I went to Friday afternoon to hear the Honors Chamber Music Recital at Paul Hall. It lasted a full two hours including intermission and featured three well known pieces by Brahms and Schubert. Before the musicians began playing, violinist Joseph Lin took the stage to make introductory remarks and to correct the program notes that had listed him as the sole coach for all three works. He indicated that other faculty members - among them Joseph Kalichstein, Ida Kafavian, Sylvia Rosenberg and Laurie Smukler - had been involved as well. He also stressed that what we were about to hear was not a finished product but a work still in progress.
The program opened with Brahms's String Quartet in C minor, Op. 51, No. 1 (1873). Brahms, forever hearing behind him Beethoven's footsteps, was a perfectionist. He labored painstakingly over his works before allowing them to be published and ruthlessly destroyed any attempt he deemed unsuccessful. As Misha Amory writes on the Brentano Quartet's website:
"...one famous story has him revisiting a house he had lived in years earlier, and, to the astonishment of the tenants, ripping into a wall to extract sheets of music he had used to plug up a leak."
According to rumor, Brahms discarded twenty or more quartets before allowing publication of the C minor and A minor by which time he was already forty years old. One might fear then that the final attempt would be so overworked that it would be lacking in all emotion and spontaneity. But that is not the case with this quartet. It is, if anything, more impassioned than the bulk of Brahms's compositions. Though some critics have suggested that this display of sentiment may have been influenced by the recent death of the composer's mother, there is no direct evidence to support this. The work was performed at this recital by Katherine Kyu Hyeon Lim and David Chang, violins; Robert Donowick, viola; and Noah Koh, cello.
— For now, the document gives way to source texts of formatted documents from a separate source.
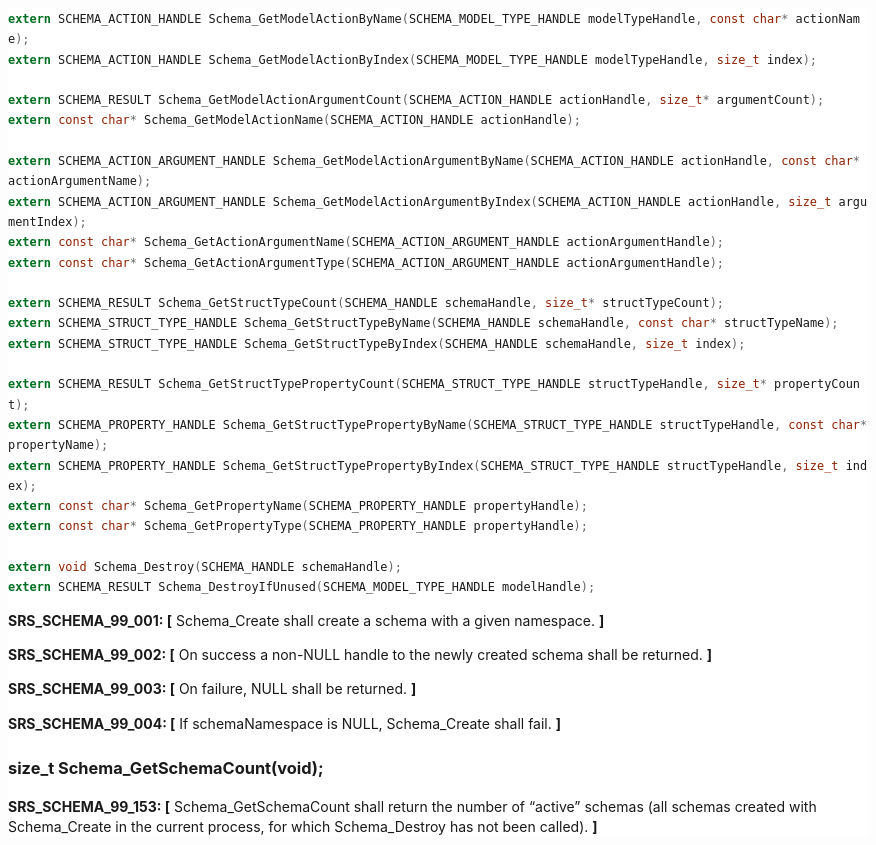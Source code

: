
 ```c
extern SCHEMA_ACTION_HANDLE Schema_GetModelActionByName(SCHEMA_MODEL_TYPE_HANDLE modelTypeHandle, const char* actionName);
extern SCHEMA_ACTION_HANDLE Schema_GetModelActionByIndex(SCHEMA_MODEL_TYPE_HANDLE modelTypeHandle, size_t index);

extern SCHEMA_RESULT Schema_GetModelActionArgumentCount(SCHEMA_ACTION_HANDLE actionHandle, size_t* argumentCount);
extern const char* Schema_GetModelActionName(SCHEMA_ACTION_HANDLE actionHandle);

extern SCHEMA_ACTION_ARGUMENT_HANDLE Schema_GetModelActionArgumentByName(SCHEMA_ACTION_HANDLE actionHandle, const char* actionArgumentName);
extern SCHEMA_ACTION_ARGUMENT_HANDLE Schema_GetModelActionArgumentByIndex(SCHEMA_ACTION_HANDLE actionHandle, size_t argumentIndex);
extern const char* Schema_GetActionArgumentName(SCHEMA_ACTION_ARGUMENT_HANDLE actionArgumentHandle);
extern const char* Schema_GetActionArgumentType(SCHEMA_ACTION_ARGUMENT_HANDLE actionArgumentHandle);

extern SCHEMA_RESULT Schema_GetStructTypeCount(SCHEMA_HANDLE schemaHandle, size_t* structTypeCount);
extern SCHEMA_STRUCT_TYPE_HANDLE Schema_GetStructTypeByName(SCHEMA_HANDLE schemaHandle, const char* structTypeName);
extern SCHEMA_STRUCT_TYPE_HANDLE Schema_GetStructTypeByIndex(SCHEMA_HANDLE schemaHandle, size_t index);

extern SCHEMA_RESULT Schema_GetStructTypePropertyCount(SCHEMA_STRUCT_TYPE_HANDLE structTypeHandle, size_t* propertyCount);
extern SCHEMA_PROPERTY_HANDLE Schema_GetStructTypePropertyByName(SCHEMA_STRUCT_TYPE_HANDLE structTypeHandle, const char* propertyName);
extern SCHEMA_PROPERTY_HANDLE Schema_GetStructTypePropertyByIndex(SCHEMA_STRUCT_TYPE_HANDLE structTypeHandle, size_t index);
extern const char* Schema_GetPropertyName(SCHEMA_PROPERTY_HANDLE propertyHandle);
extern const char* Schema_GetPropertyType(SCHEMA_PROPERTY_HANDLE propertyHandle);

extern void Schema_Destroy(SCHEMA_HANDLE schemaHandle);
extern SCHEMA_RESULT Schema_DestroyIfUnused(SCHEMA_MODEL_TYPE_HANDLE modelHandle);
```

**SRS_SCHEMA_99_001: [** Schema_Create shall create a schema with a given namespace. **]**

**SRS_SCHEMA_99_002: [** On success a non-NULL handle to the newly created schema shall be returned. **]**

**SRS_SCHEMA_99_003: [** On failure, NULL shall be returned. **]**

**SRS_SCHEMA_99_004: [** If schemaNamespace is NULL, Schema_Create shall fail. **]**

### size_t Schema_GetSchemaCount(void);

**SRS_SCHEMA_99_153: [** Schema_GetSchemaCount shall return the number of “active” schemas (all schemas created with Schema_Create in the current process, for which Schema_Destroy has not been called). **]**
The next work was Schubert's String Quartet in A minor, D. 804, Op. 29 (1824) nicknamed the "Rosamunde Quartet." In his approach to composition, Schubert might be in a sense considered the opposite of Brahms. Compositions fairly poured forth in a steady stream from his pen - he completed more than 1,500 during the course of his abbreviated career - and his output only increased as he grew more aware of his impending death and how little time remained. As the syphilis that would kill him four years later entered its final phase, Schubert experienced a mood of profound despair as he composed this quartet and that following it, in the same year, the even more famous D. 810 quartet, "Death and the Maiden." In the latter, which takes as its source the composer's 1817 lied, the theme of death is pervasive throughout. The D. 804, also based on an earlier work, the incidental music Schubert had composed for Helmina von Chézy's 1823 drama, while not so bleak in outlook as the D. 810 nevertheless projects a feeling of wistful regret. Both quartets display a remarkable advance from Schubert's dozen earlier attempts in the same genre. It as though the knowledge of death caused him to look within himself and goaded him to ever greater heights of creativity.
This was not the first time I'd heard the Calliope Quartet, the ensemble that performed the Schubert. Last May, I had heard the same musicians give an excellent interpretation of Bartok's First Quartet at the Juilliard String Quartet Seminar Recital. Though all the members - including Julia Glenn, violin; Molly Goldman, viola; and Hélène Werner, cello - played extremely well, I was most impressed at both performances by Tianyang Gao who showed exceptional talent on first violin.
After intermission, the program concluded with Brahms's Piano Quartet in G minor, Op. 25 (1856-1861). This was an early work in which Brahms, perhaps unable to disguise his feelings for his beloved Clara (who in fact played the piano part at the Hamburg premiere), let his attraction to the Romantic tradition shine forth most clearly. It also displayed his inclination, even then, to lengthen and expand thematic content until it attained almost orchestral proportions, an accomplishment that had already caused Schumann to refer to Brahms's piano sonatas as "veiled symphonies." Though all four movements are masterpieces of composition, the real attraction - perhaps because it is so atypical of Brahms - is the final movement marked Rondo alla Zingarese, the celebrated "Gypsy Rondo." Brahms, as pianist, had toured in 1853 with the Hungarian violinist Ede Reményi, and it was from him that the composer acquired his love of that country's music, an attraction that would lead in 1869 to the composition of the Hungarian Dances. After having heard the quartet, the virtuoso violinist Joseph Joachim complimented Brahms on his fidelity to his Hungarian sources. At Friday's recital, the quartet was given a bravura performance by Philip Zuckerman, violin; Jasper Snow, viola; Edvard Pogossian, cello; and Tomer Gewirtzman, piano.